Data »
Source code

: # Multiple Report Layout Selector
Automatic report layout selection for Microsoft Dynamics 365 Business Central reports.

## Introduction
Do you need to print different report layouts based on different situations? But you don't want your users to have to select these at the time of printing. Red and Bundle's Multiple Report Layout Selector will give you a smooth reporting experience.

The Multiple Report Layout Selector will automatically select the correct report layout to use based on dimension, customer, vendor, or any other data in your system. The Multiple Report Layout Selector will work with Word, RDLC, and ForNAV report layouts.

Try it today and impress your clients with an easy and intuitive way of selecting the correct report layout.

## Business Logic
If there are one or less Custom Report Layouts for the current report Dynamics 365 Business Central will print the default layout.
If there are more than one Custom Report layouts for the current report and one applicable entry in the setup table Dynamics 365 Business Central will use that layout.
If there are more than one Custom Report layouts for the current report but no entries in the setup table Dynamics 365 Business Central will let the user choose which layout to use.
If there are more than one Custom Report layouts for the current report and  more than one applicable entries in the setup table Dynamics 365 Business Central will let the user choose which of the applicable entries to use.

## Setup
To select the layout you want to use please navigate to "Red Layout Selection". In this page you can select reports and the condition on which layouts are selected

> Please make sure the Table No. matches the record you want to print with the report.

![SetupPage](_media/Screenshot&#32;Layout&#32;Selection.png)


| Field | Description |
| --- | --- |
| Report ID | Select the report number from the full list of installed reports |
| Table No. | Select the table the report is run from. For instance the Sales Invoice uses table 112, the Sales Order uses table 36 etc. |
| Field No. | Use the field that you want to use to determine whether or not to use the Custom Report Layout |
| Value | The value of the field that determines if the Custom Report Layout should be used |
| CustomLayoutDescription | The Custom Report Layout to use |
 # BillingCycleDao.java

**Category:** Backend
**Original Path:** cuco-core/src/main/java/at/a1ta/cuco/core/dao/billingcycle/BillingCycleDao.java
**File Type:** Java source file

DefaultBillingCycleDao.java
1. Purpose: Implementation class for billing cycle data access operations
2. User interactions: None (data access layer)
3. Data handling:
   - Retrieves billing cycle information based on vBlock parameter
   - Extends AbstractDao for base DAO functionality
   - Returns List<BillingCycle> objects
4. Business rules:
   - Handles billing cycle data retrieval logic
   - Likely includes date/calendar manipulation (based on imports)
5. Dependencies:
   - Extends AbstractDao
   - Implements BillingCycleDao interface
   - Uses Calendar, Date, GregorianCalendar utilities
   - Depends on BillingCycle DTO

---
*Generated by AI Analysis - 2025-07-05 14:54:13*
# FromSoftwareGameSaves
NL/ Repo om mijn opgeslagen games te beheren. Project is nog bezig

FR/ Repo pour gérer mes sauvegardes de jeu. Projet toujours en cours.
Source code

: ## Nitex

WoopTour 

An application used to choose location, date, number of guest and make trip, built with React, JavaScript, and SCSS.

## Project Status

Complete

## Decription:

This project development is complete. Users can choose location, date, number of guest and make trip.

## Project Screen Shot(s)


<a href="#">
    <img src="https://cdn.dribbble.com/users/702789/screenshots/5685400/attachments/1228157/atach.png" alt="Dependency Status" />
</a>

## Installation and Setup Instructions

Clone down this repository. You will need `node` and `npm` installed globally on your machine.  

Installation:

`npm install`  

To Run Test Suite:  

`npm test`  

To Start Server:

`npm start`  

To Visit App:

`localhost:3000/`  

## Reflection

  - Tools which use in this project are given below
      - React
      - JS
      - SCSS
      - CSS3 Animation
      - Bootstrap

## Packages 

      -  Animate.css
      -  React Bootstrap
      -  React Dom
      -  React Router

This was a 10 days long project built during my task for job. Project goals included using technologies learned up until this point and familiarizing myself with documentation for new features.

What the task requires »
Every record above should be copied exactly.

Answer space »
Source code

: # Multiple Report Layout Selector
Automatic report layout selection for Microsoft Dynamics 365 Business Central reports.

## Introduction
Do you need to print different report layouts based on different situations? But you don't want your users to have to select these at the time of printing. Red and Bundle's Multiple Report Layout Selector will give you a smooth reporting experience.

The Multiple Report Layout Selector will automatically select the correct report layout to use based on dimension, customer, vendor, or any other data in your system. The Multiple Report Layout Selector will work with Word, RDLC, and ForNAV report layouts.

Try it today and impress your clients with an easy and intuitive way of selecting the correct report layout.

## Business Logic
If there are one or less Custom Report Layouts for the current report Dynamics 365 Business Central will print the default layout.
If there are more than one Custom Report layouts for the current report and one applicable entry in the setup table Dynamics 365 Business Central will use that layout.
If there are more than one Custom Report layouts for the current report but no entries in the setup table Dynamics 365 Business Central will let the user choose which layout to use.
If there are more than one Custom Report layouts for the current report and  more than one applicable entries in the setup table Dynamics 365 Business Central will let the user choose which of the applicable entries to use.

## Setup
To select the layout you want to use please navigate to "Red Layout Selection". In this page you can select reports and the condition on which layouts are selected

> Please make sure the Table No. matches the record you want to print with the report.

![SetupPage](_media/Screenshot&#32;Layout&#32;Selection.png)


| Field | Description |
| --- | --- |
| Report ID | Select the report number from the full list of installed reports |
| Table No. | Select the table the report is run from. For instance the Sales Invoice uses table 112, the Sales Order uses table 36 etc. |
| Field No. | Use the field that you want to use to determine whether or not to use the Custom Report Layout |
| Value | The value of the field that determines if the Custom Report Layout should be used |
| CustomLayoutDescription | The Custom Report Layout to use |
 # BillingCycleDao.java

**Category:** Backend
**Original Path:** cuco-core/src/main/java/at/a1ta/cuco/core/dao/billingcycle/BillingCycleDao.java
**File Type:** Java source file

DefaultBillingCycleDao.java
1. Purpose: Implementation class for billing cycle data access operations
2. User interactions: None (data access layer)
3. Data handling:
   - Retrieves billing cycle information based on vBlock parameter
   - Extends AbstractDao for base DAO functionality
   - Returns List<BillingCycle> objects
4. Business rules:
   - Handles billing cycle data retrieval logic
   - Likely includes date/calendar manipulation (based on imports)
5. Dependencies:
   - Extends AbstractDao
   - Implements BillingCycleDao interface
   - Uses Calendar, Date, GregorianCalendar utilities
   - Depends on BillingCycle DTO

---
*Generated by AI Analysis - 2025-07-05 14:54:13*
# FromSoftwareGameSaves
NL/ Repo om mijn opgeslagen games te beheren. Project is nog bezig

FR/ Repo pour gérer mes sauvegardes de jeu. Projet toujours en cours.
Source code

: ## Nitex

WoopTour 

An application used to choose location, date, number of guest and make trip, built with React, JavaScript, and SCSS.

## Project Status

Complete

## Decription:

This project development is complete. Users can choose location, date, number of guest and make trip.

## Project Screen Shot(s)


<a href="#">
    <img src="https://cdn.dribbble.com/users/702789/screenshots/5685400/attachments/1228157/atach.png" alt="Dependency Status" />
</a>

## Installation and Setup Instructions

Clone down this repository. You will need `node` and `npm` installed globally on your machine.  

Installation:

`npm install`  

To Run Test Suite:  

`npm test`  

To Start Server:

`npm start`  

To Visit App:

`localhost:3000/`  

## Reflection

  - Tools which use in this project are given below
      - React
      - JS
      - SCSS
      - CSS3 Animation
      - Bootstrap

## Packages 

      -  Animate.css
      -  React Bootstrap
      -  React Dom
      -  React Router

This was a 10 days long project built during my task for job. Project goals included using technologies learned up until this point and familiarizing myself with documentation for new features.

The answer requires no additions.